However, those tendencies are creeping up on me faster than I thought they would. A couple of weeks ago, plans were cooked up for a Speedway Wheelmen team training camp in Tennessee the same weekend as the OC. Adam and his friend/teammate Josh usually go Josh's brother's house near Knoxville every spring break, but that didn't work out this year. Instead, around 20 or wheelmen and women, including Val, Janelle, and Sarah will be renting cabins in the area for a long weekend. The cabin situation is working out to look a lot like the USGP lodging arraignment, which was totally fun, and I suspect will be even more fun in this sweet cabin with a hot tub. So even though I want to do the OC, another part of me is whining, "I don't want to go to Arkansas by myself. I want to go with my friiiiends," even if going with my friends means riding up big paved mountains for three days instead of big rocky mountains for one.
I've joked that that April 1, 2012 may be known as the day that Lindsay Rodkey became a roadie and was never heard from by the endurance mountain bike world again. April Fools! Really though, if the last year has taught me anything, is that this is a long-term game and one race or even season of races is quite small in the context of an amateur racing career that I expect to keep moving forward (even with ups and downs) for the next 15 years at least. In 2009 I fell almost completely off the CX radar, only to come back better than ever in 2011. So I suspect that when the time is right I will pay good money to come back to the OC as one of those obnoxious roadie chicks who can hammer the gravel sections between stretches singletrack (but still remember how to ride the singletrack sections, too).
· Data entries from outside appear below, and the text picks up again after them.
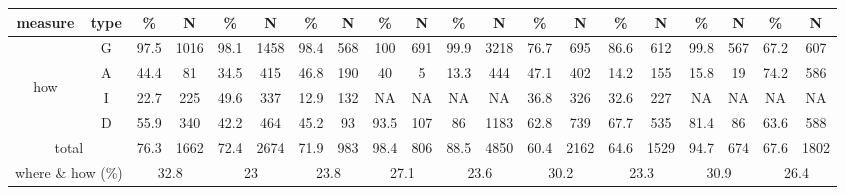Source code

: \begin{table}
\begin{center}
\begin{footnotesize}
\begin{tabular}{|cc|cc|cc|cc|cc|cc|cc|cc|cc|cc|}
\hline
measure & type & \% & N & \% & N & \% & N & \% & N & \% & N & \% & N & \% & N & \% & N & \% & N \\
\hline
 & G & 97.5 & 1016 & 98.1 & 1458 & 98.4 & 568 & 100 & 691 & 99.9 & 3218 & 76.7 & 695 & 86.6 & 612 & 99.8 & 567 & 67.2 & 607 \\
\multirow{3}{3mm}{\begin{sideways}\parbox{3mm}{\begin{small}how\end{small}}\end{sideways}}
 & A & 44.4 & 81 & 34.5 & 415 & 46.8 & 190 & 40 & 5 & 13.3 & 444 & 47.1 & 402 & 14.2 & 155 & 15.8 & 19 & 74.2 & 586 \\
 & I & 22.7 & 225 & 49.6 & 337 & 12.9 & 132 & NA & NA & NA & NA & 36.8 & 326 & 32.6 & 227 & NA & NA & NA & NA \\
 & D & 55.9 & 340 & 42.2 & 464 & 45.2 & 93 & 93.5 & 107 & 86 & 1183 & 62.8 & 739 & 67.7 & 535 & 81.4 & 86 & 63.6 & 588 \\
\multicolumn{2}{|c|}{total} & 76.3 & 1662 & 72.4 & 2674 & 71.9 & 983 & 98.4 & 806 & 88.5 & 4850 & 60.4 & 2162 & 64.6 & 1529 & 94.7 & 674 & 67.6 & 1802 \\
\hline
\multicolumn{2}{|c|}{where \& how (\%)} & \multicolumn{2}{|c|}{32.8} & \multicolumn{2}{|c|}{23}& \multicolumn{2}{|c|}{23.8}& \multicolumn{2}{|c|}{27.1}& \multicolumn{2}{|c|}{23.6}& \multicolumn{2}{|c|}{30.2}& \multicolumn{2}{|c|}{23.3}& \multicolumn{2}{|c|}{30.9}& \multicolumn{2}{|c|}{26.4}\\
\hline
\end{tabular}
\label{tab:all_results}
\end{footnotesize}
\end{center}
\end{table}


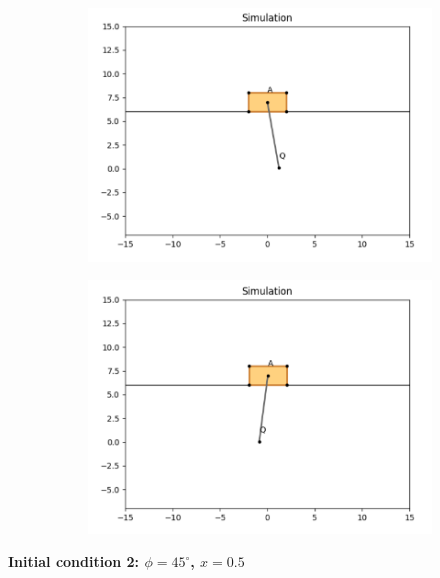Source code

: \documentclass{article}
\begin{document}
\begin{figure}[htbp]
  \centering
  \begin{subfigure}[t]{0.45\linewidth}
    \centering
    \includegraphics[width=\linewidth]{simulation/init1_1.png}
    \caption{}
  \end{subfigure}
  \begin{subfigure}[t]{0.45\linewidth}
    \centering
    \includegraphics[width=\linewidth]{simulation/init1_2.png}
    \caption{}
  \end{subfigure}
\end{figure}

\textbf{Initial condition 2: $\phi = 45^\circ$, $x = 0.5$}
\end{document}
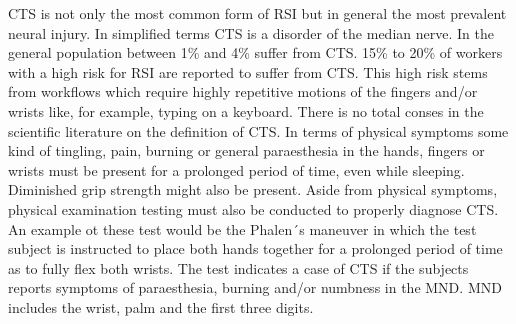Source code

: \gls{CTS} is not only the most common form of \gls{RSI} but in general the most prevalent neural injury\cite{ballestero2017effectiveness}.
In simplified terms \gls{CTS} is a disorder of the median nerve.
In the general population between 1\% and 4\% suffer from \gls{CTS}\cite{bongers2007carpal}.
15\% to 20\% of workers with a high risk for \gls{RSI} are reported to suffer from \gls{CTS}.
This high risk stems from workflows which require highly repetitive motions of the fingers and/or wrists like, for example, typing on a keyboard.
There is no total conses in the scientific literature on the definition of \gls{CTS}\cite{descatha2011comparison}.
In terms of physical symptoms some kind of tingling, pain, burning or general paraesthesia in the hands, fingers or wrists must be present for a prolonged period of time, even while sleeping.
Diminished grip strength might also be present.
Aside from physical symptoms, physical examination testing must also be conducted to properly diagnose \gls{CTS}.
An example ot these test would be the Phalen´s maneuver in which the test subject is instructed to place both hands together for a prolonged period of time as to fully flex both wrists.
The test indicates a case of \gls{CTS} if the subjects reports symptoms of paraesthesia, burning and/or numbness in the \gls{MND}.
\gls{MND} includes the wrist, palm and the first three digits.


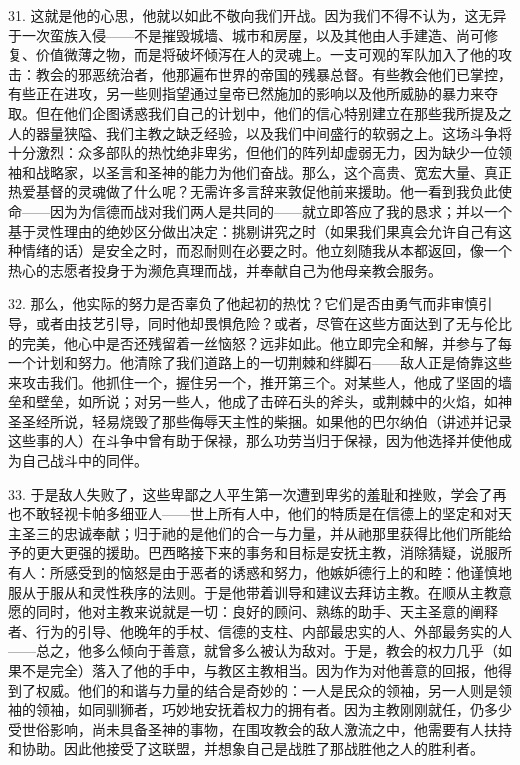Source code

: 31. 这就是他的心思，他就以如此不敬向我们开战。因为我们不得不认为，这无异于一次蛮族入侵——不是摧毁城墙、城市和房屋，以及其他由人手建造、尚可修复、价值微薄之物，而是将破坏倾泻在人的灵魂上。一支可观的军队加入了他的攻击：教会的邪恶统治者，他那遍布世界的帝国的残暴总督。有些教会他们已掌控，有些正在进攻，另一些则指望通过皇帝已然施加的影响以及他所威胁的暴力来夺取。但在他们企图诱惑我们自己的计划中，他们的信心特别建立在那些我所提及之人的器量狭隘、我们主教之缺乏经验，以及我们中间盛行的软弱之上。这场斗争将十分激烈：众多部队的热忱绝非卑劣，但他们的阵列却虚弱无力，因为缺少一位领袖和战略家，以圣言和圣神的能力为他们奋战。那么，这个高贵、宽宏大量、真正热爱基督的灵魂做了什么呢？无需许多言辞来敦促他前来援助。他一看到我负此使命——因为为信德而战对我们两人是共同的——就立即答应了我的恳求；并以一个基于灵性理由的绝妙区分做出决定：挑剔讲究之时（如果我们果真会允许自己有这种情绪的话）是安全之时，而忍耐则在必要之时。他立刻随我从本都返回，像一个热心的志愿者投身于为濒危真理而战，并奉献自己为他母亲教会服务。\par

32. 那么，他实际的努力是否辜负了他起初的热忱？它们是否由勇气而非审慎引导，或者由技艺引导，同时他却畏惧危险？或者，尽管在这些方面达到了无与伦比的完美，他心中是否还残留着一丝恼怒？远非如此。他立即完全和解，并参与了每一个计划和努力。他清除了我们道路上的一切荆棘和绊脚石——敌人正是倚靠这些来攻击我们。他抓住一个，握住另一个，推开第三个。对某些人，他成了坚固的墙垒和壁垒，如所说；对另一些人，他成了击碎石头的斧头，或荆棘中的火焰，如神圣圣经所说，轻易烧毁了那些侮辱天主性的柴捆。如果他的巴尔纳伯（讲述并记录这些事的人）在斗争中曾有助于保禄，那么功劳当归于保禄，因为他选择并使他成为自己战斗中的同伴。\par

33. 于是敌人失败了，这些卑鄙之人平生第一次遭到卑劣的羞耻和挫败，学会了再也不敢轻视卡帕多细亚人——世上所有人中，他们的特质是在信德上的坚定和对天主圣三的忠诚奉献；归于祂的是他们的合一与力量，并从祂那里获得比他们所能给予的更大更强的援助。巴西略接下来的事务和目标是安抚主教，消除猜疑，说服所有人：所感受到的恼怒是由于恶者的诱惑和努力，他嫉妒德行上的和睦：他谨慎地服从于服从和灵性秩序的法则。于是他带着训导和建议去拜访主教。在顺从主教意愿的同时，他对主教来说就是一切：良好的顾问、熟练的助手、天主圣意的阐释者、行为的引导、他晚年的手杖、信德的支柱、内部最忠实的人、外部最务实的人——总之，他多么倾向于善意，就曾多么被认为敌对。于是，教会的权力几乎（如果不是完全）落入了他的手中，与教区主教相当。因为作为对他善意的回报，他得到了权威。他们的和谐与力量的结合是奇妙的：一人是民众的领袖，另一人则是领袖的领袖，如同驯狮者，巧妙地安抚着权力的拥有者。因为主教刚刚就任，仍多少受世俗影响，尚未具备圣神的事物，在围攻教会的敌人激流之中，他需要有人扶持和协助。因此他接受了这联盟，并想象自己是战胜了那战胜他之人的胜利者。\par

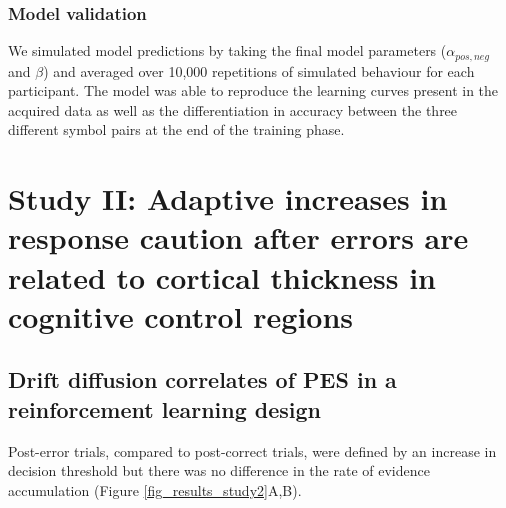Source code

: \documentclass[12pt,openany]{book}
\theoremstyle{definition}
\theoremstyle{definition}
\theoremstyle{definition}
\theoremstyle{remark}
\begin{document}
\subsubsection{Model validation}\label{model-validation}

We simulated model predictions by taking the final model parameters
(\(\alpha_{pos,neg}\) and \(\beta\)) and averaged over 10,000
repetitions of simulated behaviour for each participant. The model was
able to reproduce the learning curves present in the acquired data as
well as the differentiation in accuracy between the three different
symbol pairs at the end of the training phase.

\section{Study II: Adaptive increases in response caution after errors
are related to cortical thickness in cognitive control
regions}\label{study-ii-adaptive-increases-in-response-caution-after-errors-are-related-to-cortical-thickness-in-cognitive-control-regions}

\subsection{Drift diffusion correlates of PES in a reinforcement
learning
design}\label{drift-diffusion-correlates-of-pes-in-a-reinforcement-learning-design}

Post-error trials, compared to post-correct trials, were defined by an
increase in decision threshold but there was no difference in the rate
of evidence accumulation (Figure \ref{fig_results_study2}A,B).
\end{document}
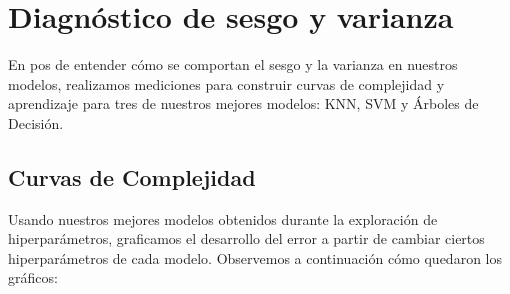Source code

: \section*{Diagnóstico de sesgo y varianza}
En pos de entender cómo se comportan el sesgo y la varianza en nuestros modelos, realizamos mediciones para
construir curvas de complejidad y aprendizaje para tres de nuestros mejores modelos: KNN, SVM y Árboles de Decisión.

\subsection*{Curvas de Complejidad}
Usando nuestros mejores modelos obtenidos durante la exploración de hiperparámetros, graficamos el desarrollo del error
a partir de cambiar ciertos hiperparámetros de cada modelo. Observemos a continuación cómo quedaron los gráficos:

\begin{figure}[H]
    \centering

 
    \vspace{0.1cm}

    \label{fig:distr}
\end{figure}

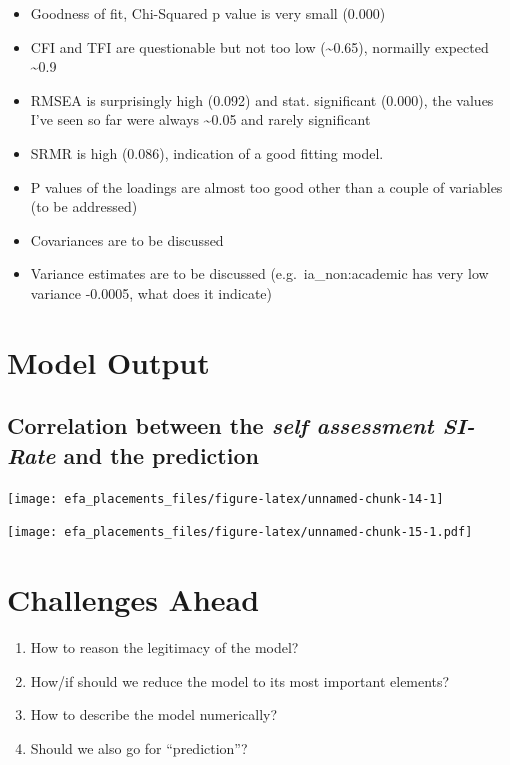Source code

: \documentclass[
]{article}
\providecommand{\tightlist}{%
  \setlength{\itemsep}{0pt}\setlength{\parskip}{0pt}}
\begin{document}
\begin{itemize}
\tightlist
\item
  Goodness of fit, Chi-Squared p value is very small (0.000)
\item
  CFI and TFI are questionable but not too low (\textasciitilde0.65),
  normailly expected \textasciitilde0.9
\item
  RMSEA is surprisingly high (0.092) and stat. significant (0.000), the
  values I've seen so far were always \textasciitilde0.05 and rarely
  significant
\item
  SRMR is high (0.086), indication of a good fitting model.
\item
  P values of the loadings are almost too good other than a couple of
  variables (to be addressed)
\item
  Covariances are to be discussed
\item
  Variance estimates are to be discussed (e.g.~ia\_non:academic has very
  low variance -0.0005, what does it indicate)
\end{itemize}

\hypertarget{model-output}{%
\section{Model Output}\label{model-output}}

\hypertarget{correlation-between-the-self-assessment-si-rate-and-the-prediction}{%
\subsection{\texorpdfstring{Correlation between the \emph{self
assessment SI-Rate} and the
prediction}{Correlation between the self assessment SI-Rate and the prediction}}\label{correlation-between-the-self-assessment-si-rate-and-the-prediction}}

\begin{center}\texttt{[image: efa\_placements\_files/figure-latex/unnamed-chunk-14-1]} \end{center}

\texttt{[image: efa\_placements\_files/figure-latex/unnamed-chunk-15-1.pdf]}

\hypertarget{challenges-ahead}{%
\section{Challenges Ahead}\label{challenges-ahead}}

\begin{enumerate}
\def\labelenumi{\arabic{enumi}.}
\tightlist
\item
  How to reason the legitimacy of the model?
\item
  How/if should we reduce the model to its most important elements?
\item
  How to describe the model numerically?
\item
  Should we also go for ``prediction''?
\end{enumerate}
\end{document}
Also in the vein of altered plans, Adam's brother and his wife had a new Leap Day baby this past week. Daphne must have been quite determined to have a special birthday, because she held fast for an extra 12 days in the womb to make it. Adam and I debated on whether this Sunday or the next would be a better day to make the trip to Chicago to see her, which would mean a missed training day due to the length of the trip. Next Sunday looked better for me since I'd be shot from the Death March, anyway, but Adam preferred to go ahead and go on a day that the weather was relatively bad (in the context of our super mild winter), so that he could train on a nicer day the next weekend. We went ahead and made the trip, and we had a really good time. I even got to have some beef tongue hash topped with a poached egg and bone marrow hollandaise sauce for brunch. I was a little nervous about this, but it was the one item on the menu that didn't include bread (I hate being forced into the burger with no bun thing in restaurants), so I went for it and it was pretty good.